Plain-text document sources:

*** Begin section ***

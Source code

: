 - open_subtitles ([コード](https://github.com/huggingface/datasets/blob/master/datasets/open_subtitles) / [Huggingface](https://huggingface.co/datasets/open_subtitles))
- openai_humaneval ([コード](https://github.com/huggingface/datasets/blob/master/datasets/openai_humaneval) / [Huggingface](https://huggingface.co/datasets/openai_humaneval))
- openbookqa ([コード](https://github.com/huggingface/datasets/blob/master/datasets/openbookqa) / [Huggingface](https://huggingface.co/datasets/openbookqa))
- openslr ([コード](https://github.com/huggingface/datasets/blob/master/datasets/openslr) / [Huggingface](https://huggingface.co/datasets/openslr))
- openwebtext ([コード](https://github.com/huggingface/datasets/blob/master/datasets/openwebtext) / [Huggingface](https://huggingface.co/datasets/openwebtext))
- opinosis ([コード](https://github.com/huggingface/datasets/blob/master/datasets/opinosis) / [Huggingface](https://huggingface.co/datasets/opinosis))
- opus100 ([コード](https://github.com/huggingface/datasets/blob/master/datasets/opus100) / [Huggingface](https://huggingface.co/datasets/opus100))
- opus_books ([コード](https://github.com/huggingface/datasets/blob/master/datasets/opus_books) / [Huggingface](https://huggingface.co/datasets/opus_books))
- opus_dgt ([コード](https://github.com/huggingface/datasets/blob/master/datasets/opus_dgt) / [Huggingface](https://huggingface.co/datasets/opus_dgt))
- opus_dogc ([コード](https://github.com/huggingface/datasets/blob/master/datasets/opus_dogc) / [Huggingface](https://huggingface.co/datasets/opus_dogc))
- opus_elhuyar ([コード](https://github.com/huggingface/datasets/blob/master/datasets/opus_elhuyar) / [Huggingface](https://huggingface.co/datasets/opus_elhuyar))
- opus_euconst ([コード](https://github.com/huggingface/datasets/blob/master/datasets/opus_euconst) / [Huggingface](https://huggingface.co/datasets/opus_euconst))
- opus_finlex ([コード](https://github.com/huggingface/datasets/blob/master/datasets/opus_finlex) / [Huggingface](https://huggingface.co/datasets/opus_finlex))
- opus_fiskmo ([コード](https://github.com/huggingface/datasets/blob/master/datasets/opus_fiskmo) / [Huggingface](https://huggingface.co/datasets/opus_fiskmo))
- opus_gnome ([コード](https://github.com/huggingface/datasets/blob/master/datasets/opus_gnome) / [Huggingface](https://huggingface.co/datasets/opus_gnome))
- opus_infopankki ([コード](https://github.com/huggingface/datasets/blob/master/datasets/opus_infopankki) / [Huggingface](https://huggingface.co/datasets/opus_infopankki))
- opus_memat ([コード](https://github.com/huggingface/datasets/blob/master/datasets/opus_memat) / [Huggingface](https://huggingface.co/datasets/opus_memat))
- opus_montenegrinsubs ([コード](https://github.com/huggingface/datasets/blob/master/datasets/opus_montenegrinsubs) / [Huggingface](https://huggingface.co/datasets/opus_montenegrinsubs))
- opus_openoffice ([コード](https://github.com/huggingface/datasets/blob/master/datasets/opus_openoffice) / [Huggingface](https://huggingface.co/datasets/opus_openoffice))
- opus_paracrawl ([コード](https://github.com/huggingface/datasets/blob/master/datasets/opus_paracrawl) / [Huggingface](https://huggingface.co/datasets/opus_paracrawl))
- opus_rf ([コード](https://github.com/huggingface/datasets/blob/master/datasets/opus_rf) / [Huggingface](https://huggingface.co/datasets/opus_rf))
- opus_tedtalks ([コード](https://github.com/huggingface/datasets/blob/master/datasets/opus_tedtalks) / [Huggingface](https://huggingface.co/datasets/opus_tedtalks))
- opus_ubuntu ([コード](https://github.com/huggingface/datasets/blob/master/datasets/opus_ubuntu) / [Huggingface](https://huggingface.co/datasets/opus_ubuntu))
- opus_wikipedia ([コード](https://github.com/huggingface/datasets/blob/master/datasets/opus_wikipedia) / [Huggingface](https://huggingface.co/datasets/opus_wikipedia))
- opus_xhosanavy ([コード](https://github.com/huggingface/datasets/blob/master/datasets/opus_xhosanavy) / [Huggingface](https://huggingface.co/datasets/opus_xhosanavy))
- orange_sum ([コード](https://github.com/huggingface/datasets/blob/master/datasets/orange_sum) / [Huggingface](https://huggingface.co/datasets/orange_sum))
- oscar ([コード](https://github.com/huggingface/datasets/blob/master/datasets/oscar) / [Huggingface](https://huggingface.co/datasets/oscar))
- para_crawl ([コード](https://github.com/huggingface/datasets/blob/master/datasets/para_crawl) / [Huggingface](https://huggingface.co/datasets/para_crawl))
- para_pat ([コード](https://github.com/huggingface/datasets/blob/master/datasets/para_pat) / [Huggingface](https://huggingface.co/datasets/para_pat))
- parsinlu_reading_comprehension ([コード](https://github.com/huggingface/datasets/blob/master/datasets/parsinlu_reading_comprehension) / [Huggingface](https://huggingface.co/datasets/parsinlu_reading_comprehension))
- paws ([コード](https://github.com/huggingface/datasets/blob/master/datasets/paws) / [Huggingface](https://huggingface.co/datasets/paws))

*** End section ***

What is expected:
In your answer, reproduce every entry exactly as it was written.

Response:
Source code

: - open_subtitles ([コード](https://github.com/huggingface/datasets/blob/master/datasets/open_subtitles) / [Huggingface](https://huggingface.co/datasets/open_subtitles))
- openai_humaneval ([コード](https://github.com/huggingface/datasets/blob/master/datasets/openai_humaneval) / [Huggingface](https://huggingface.co/datasets/openai_humaneval))
- openbookqa ([コード](https://github.com/huggingface/datasets/blob/master/datasets/openbookqa) / [Huggingface](https://huggingface.co/datasets/openbookqa))
- openslr ([コード](https://github.com/huggingface/datasets/blob/master/datasets/openslr) / [Huggingface](https://huggingface.co/datasets/openslr))
- openwebtext ([コード](https://github.com/huggingface/datasets/blob/master/datasets/openwebtext) / [Huggingface](https://huggingface.co/datasets/openwebtext))
- opinosis ([コード](https://github.com/huggingface/datasets/blob/master/datasets/opinosis) / [Huggingface](https://huggingface.co/datasets/opinosis))
- opus100 ([コード](https://github.com/huggingface/datasets/blob/master/datasets/opus100) / [Huggingface](https://huggingface.co/datasets/opus100))
- opus_books ([コード](https://github.com/huggingface/datasets/blob/master/datasets/opus_books) / [Huggingface](https://huggingface.co/datasets/opus_books))
- opus_dgt ([コード](https://github.com/huggingface/datasets/blob/master/datasets/opus_dgt) / [Huggingface](https://huggingface.co/datasets/opus_dgt))
- opus_dogc ([コード](https://github.com/huggingface/datasets/blob/master/datasets/opus_dogc) / [Huggingface](https://huggingface.co/datasets/opus_dogc))
- opus_elhuyar ([コード](https://github.com/huggingface/datasets/blob/master/datasets/opus_elhuyar) / [Huggingface](https://huggingface.co/datasets/opus_elhuyar))
- opus_euconst ([コード](https://github.com/huggingface/datasets/blob/master/datasets/opus_euconst) / [Huggingface](https://huggingface.co/datasets/opus_euconst))
- opus_finlex ([コード](https://github.com/huggingface/datasets/blob/master/datasets/opus_finlex) / [Huggingface](https://huggingface.co/datasets/opus_finlex))
- opus_fiskmo ([コード](https://github.com/huggingface/datasets/blob/master/datasets/opus_fiskmo) / [Huggingface](https://huggingface.co/datasets/opus_fiskmo))
- opus_gnome ([コード](https://github.com/huggingface/datasets/blob/master/datasets/opus_gnome) / [Huggingface](https://huggingface.co/datasets/opus_gnome))
- opus_infopankki ([コード](https://github.com/huggingface/datasets/blob/master/datasets/opus_infopankki) / [Huggingface](https://huggingface.co/datasets/opus_infopankki))
- opus_memat ([コード](https://github.com/huggingface/datasets/blob/master/datasets/opus_memat) / [Huggingface](https://huggingface.co/datasets/opus_memat))
- opus_montenegrinsubs ([コード](https://github.com/huggingface/datasets/blob/master/datasets/opus_montenegrinsubs) / [Huggingface](https://huggingface.co/datasets/opus_montenegrinsubs))
- opus_openoffice ([コード](https://github.com/huggingface/datasets/blob/master/datasets/opus_openoffice) / [Huggingface](https://huggingface.co/datasets/opus_openoffice))
- opus_paracrawl ([コード](https://github.com/huggingface/datasets/blob/master/datasets/opus_paracrawl) / [Huggingface](https://huggingface.co/datasets/opus_paracrawl))
- opus_rf ([コード](https://github.com/huggingface/datasets/blob/master/datasets/opus_rf) / [Huggingface](https://huggingface.co/datasets/opus_rf))
- opus_tedtalks ([コード](https://github.com/huggingface/datasets/blob/master/datasets/opus_tedtalks) / [Huggingface](https://huggingface.co/datasets/opus_tedtalks))
- opus_ubuntu ([コード](https://github.com/huggingface/datasets/blob/master/datasets/opus_ubuntu) / [Huggingface](https://huggingface.co/datasets/opus_ubuntu))
- opus_wikipedia ([コード](https://github.com/huggingface/datasets/blob/master/datasets/opus_wikipedia) / [Huggingface](https://huggingface.co/datasets/opus_wikipedia))
- opus_xhosanavy ([コード](https://github.com/huggingface/datasets/blob/master/datasets/opus_xhosanavy) / [Huggingface](https://huggingface.co/datasets/opus_xhosanavy))
- orange_sum ([コード](https://github.com/huggingface/datasets/blob/master/datasets/orange_sum) / [Huggingface](https://huggingface.co/datasets/orange_sum))
- oscar ([コード](https://github.com/huggingface/datasets/blob/master/datasets/oscar) / [Huggingface](https://huggingface.co/datasets/oscar))
- para_crawl ([コード](https://github.com/huggingface/datasets/blob/master/datasets/para_crawl) / [Huggingface](https://huggingface.co/datasets/para_crawl))
- para_pat ([コード](https://github.com/huggingface/datasets/blob/master/datasets/para_pat) / [Huggingface](https://huggingface.co/datasets/para_pat))
- parsinlu_reading_comprehension ([コード](https://github.com/huggingface/datasets/blob/master/datasets/parsinlu_reading_comprehension) / [Huggingface](https://huggingface.co/datasets/parsinlu_reading_comprehension))
- paws ([コード](https://github.com/huggingface/datasets/blob/master/datasets/paws) / [Huggingface](https://huggingface.co/datasets/paws))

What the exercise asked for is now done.